▶ Task
Give again, word for word, every line in the entries below from the line with "Microsoft Managed Desktop.</span></span>" up to and including the line with "公司门户 购买适用于企业的 Microsoft", and no other line.

┌─ Excerpted records

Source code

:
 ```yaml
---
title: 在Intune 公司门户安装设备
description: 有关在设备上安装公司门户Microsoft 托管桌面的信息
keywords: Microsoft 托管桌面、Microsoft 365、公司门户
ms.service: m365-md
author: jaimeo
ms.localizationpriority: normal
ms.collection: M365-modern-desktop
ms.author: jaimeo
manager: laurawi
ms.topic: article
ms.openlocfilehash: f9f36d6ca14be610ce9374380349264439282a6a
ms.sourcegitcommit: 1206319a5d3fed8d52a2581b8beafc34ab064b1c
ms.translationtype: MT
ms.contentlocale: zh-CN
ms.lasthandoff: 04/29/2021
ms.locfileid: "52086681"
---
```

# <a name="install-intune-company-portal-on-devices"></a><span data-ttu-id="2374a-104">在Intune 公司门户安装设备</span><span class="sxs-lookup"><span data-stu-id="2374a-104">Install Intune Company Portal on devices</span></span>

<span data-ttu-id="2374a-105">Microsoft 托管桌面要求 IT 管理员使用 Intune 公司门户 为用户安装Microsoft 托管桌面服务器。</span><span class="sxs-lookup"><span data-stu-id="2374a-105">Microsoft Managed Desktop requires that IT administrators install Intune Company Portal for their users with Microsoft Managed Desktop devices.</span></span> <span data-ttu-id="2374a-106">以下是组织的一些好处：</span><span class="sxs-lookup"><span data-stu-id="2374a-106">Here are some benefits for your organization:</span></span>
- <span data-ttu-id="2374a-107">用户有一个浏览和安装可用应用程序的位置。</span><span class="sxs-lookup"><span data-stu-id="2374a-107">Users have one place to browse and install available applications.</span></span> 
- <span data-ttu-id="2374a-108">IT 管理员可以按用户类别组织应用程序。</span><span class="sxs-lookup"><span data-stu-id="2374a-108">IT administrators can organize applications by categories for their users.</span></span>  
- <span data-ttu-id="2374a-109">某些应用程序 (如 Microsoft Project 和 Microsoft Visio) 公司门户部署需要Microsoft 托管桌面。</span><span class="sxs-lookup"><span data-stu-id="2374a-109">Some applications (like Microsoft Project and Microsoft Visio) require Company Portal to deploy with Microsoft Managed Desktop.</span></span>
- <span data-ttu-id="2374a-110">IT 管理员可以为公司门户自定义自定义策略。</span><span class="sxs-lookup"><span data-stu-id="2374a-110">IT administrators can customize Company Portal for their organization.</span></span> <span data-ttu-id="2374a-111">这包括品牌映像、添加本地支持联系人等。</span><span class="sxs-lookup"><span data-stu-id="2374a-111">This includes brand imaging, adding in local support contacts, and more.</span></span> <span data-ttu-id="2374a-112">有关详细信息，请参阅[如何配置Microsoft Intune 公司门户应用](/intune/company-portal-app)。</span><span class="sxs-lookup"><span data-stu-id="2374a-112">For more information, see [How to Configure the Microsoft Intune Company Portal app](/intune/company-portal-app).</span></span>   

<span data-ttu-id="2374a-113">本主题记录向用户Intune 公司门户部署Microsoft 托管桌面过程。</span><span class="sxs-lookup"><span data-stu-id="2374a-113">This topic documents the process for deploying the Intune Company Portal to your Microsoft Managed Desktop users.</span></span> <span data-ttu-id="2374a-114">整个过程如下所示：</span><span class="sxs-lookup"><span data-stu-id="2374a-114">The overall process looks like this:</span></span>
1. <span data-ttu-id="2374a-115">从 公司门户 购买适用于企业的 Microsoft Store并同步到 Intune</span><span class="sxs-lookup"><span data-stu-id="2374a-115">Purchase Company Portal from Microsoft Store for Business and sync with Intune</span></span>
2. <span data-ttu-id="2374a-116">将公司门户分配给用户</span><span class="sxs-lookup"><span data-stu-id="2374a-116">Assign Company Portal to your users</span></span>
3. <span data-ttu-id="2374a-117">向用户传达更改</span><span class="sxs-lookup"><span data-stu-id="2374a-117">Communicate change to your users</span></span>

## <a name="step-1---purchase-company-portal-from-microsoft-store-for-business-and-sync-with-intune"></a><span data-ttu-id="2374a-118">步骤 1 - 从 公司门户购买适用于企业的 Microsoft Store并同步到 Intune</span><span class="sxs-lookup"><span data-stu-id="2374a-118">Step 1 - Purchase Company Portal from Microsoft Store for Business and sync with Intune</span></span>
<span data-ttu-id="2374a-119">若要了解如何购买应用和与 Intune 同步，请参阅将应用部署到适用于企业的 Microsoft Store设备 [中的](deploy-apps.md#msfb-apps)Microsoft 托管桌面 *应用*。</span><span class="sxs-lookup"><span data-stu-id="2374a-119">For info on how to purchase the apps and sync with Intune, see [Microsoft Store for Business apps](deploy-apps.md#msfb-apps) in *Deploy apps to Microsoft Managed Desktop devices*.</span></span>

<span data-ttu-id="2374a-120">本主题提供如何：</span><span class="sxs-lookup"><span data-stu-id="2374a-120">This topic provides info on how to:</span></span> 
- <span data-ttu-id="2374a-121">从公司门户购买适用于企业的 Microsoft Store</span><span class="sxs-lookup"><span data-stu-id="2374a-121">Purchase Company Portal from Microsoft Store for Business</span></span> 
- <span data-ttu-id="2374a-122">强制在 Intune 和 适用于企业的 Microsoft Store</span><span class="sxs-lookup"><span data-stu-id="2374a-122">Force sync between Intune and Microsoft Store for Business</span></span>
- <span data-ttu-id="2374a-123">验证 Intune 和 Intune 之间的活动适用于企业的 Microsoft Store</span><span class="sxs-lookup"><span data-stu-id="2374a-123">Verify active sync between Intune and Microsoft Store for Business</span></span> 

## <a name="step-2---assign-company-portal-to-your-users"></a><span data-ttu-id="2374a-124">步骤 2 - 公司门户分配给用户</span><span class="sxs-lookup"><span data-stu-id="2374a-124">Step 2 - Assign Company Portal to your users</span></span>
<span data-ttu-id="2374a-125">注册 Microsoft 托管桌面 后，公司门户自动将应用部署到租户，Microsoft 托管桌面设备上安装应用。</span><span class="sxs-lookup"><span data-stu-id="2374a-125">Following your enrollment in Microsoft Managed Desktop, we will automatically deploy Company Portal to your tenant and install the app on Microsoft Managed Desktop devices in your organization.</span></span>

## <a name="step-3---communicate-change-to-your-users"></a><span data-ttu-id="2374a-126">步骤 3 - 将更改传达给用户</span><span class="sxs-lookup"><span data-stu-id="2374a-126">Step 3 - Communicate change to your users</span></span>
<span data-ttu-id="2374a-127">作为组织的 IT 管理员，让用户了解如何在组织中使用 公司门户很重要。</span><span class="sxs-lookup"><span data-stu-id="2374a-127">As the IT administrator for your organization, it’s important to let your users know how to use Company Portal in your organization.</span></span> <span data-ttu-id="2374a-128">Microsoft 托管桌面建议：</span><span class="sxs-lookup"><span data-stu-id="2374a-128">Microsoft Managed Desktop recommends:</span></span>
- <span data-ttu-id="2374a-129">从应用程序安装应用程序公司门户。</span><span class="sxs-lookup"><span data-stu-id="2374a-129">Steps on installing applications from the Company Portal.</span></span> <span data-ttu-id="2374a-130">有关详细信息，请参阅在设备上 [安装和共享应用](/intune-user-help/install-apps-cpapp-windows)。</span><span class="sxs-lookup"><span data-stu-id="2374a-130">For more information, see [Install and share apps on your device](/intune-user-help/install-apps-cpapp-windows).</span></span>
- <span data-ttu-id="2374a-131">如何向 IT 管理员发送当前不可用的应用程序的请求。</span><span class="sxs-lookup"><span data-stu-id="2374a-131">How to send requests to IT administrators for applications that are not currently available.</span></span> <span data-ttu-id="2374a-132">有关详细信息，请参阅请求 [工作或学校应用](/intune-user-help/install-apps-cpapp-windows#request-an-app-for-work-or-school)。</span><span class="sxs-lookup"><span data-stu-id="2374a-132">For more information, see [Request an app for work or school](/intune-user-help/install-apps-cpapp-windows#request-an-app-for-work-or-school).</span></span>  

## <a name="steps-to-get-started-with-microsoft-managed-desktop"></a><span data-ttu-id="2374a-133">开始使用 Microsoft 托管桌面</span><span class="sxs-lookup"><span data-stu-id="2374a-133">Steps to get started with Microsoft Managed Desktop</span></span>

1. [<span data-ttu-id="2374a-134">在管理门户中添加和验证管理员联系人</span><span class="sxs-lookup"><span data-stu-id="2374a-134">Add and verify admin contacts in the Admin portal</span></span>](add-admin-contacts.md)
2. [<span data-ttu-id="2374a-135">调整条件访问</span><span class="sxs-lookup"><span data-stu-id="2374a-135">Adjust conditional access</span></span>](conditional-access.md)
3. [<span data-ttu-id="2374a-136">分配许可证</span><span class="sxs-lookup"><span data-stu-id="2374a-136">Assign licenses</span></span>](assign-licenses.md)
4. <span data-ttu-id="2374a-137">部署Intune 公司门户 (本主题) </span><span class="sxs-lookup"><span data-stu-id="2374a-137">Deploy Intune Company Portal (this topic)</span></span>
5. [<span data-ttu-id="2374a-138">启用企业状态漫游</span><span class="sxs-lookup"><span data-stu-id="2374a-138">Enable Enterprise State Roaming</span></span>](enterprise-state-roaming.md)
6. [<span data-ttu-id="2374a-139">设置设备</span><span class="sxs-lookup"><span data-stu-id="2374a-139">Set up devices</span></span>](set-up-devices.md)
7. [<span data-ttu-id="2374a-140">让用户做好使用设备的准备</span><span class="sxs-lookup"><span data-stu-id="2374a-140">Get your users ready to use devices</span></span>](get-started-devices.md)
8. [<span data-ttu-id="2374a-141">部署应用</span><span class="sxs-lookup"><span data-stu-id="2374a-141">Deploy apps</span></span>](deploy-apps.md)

└─

▶ Your solution
- <span data-ttu-id="2374a-109">某些应用程序 (如 Microsoft Project 和 Microsoft Visio) 公司门户部署需要Microsoft 托管桌面。</span><span class="sxs-lookup"><span data-stu-id="2374a-109">Some applications (like Microsoft Project and Microsoft Visio) require Company Portal to deploy with Microsoft Managed Desktop.</span></span>
- <span data-ttu-id="2374a-110">IT 管理员可以为公司门户自定义自定义策略。</span><span class="sxs-lookup"><span data-stu-id="2374a-110">IT administrators can customize Company Portal for their organization.</span></span> <span data-ttu-id="2374a-111">这包括品牌映像、添加本地支持联系人等。</span><span class="sxs-lookup"><span data-stu-id="2374a-111">This includes brand imaging, adding in local support contacts, and more.</span></span> <span data-ttu-id="2374a-112">有关详细信息，请参阅[如何配置Microsoft Intune 公司门户应用](/intune/company-portal-app)。</span><span class="sxs-lookup"><span data-stu-id="2374a-112">For more information, see [How to Configure the Microsoft Intune Company Portal app](/intune/company-portal-app).</span></span>   

<span data-ttu-id="2374a-113">本主题记录向用户Intune 公司门户部署Microsoft 托管桌面过程。</span><span class="sxs-lookup"><span data-stu-id="2374a-113">This topic documents the process for deploying the Intune Company Portal to your Microsoft Managed Desktop users.</span></span> <span data-ttu-id="2374a-114">整个过程如下所示：</span><span class="sxs-lookup"><span data-stu-id="2374a-114">The overall process looks like this:</span></span>
1. <span data-ttu-id="2374a-115">从 公司门户 购买适用于企业的 Microsoft Store并同步到 Intune</span><span class="sxs-lookup"><span data-stu-id="2374a-115">Purchase Company Portal from Microsoft Store for Business and sync with Intune</span></span>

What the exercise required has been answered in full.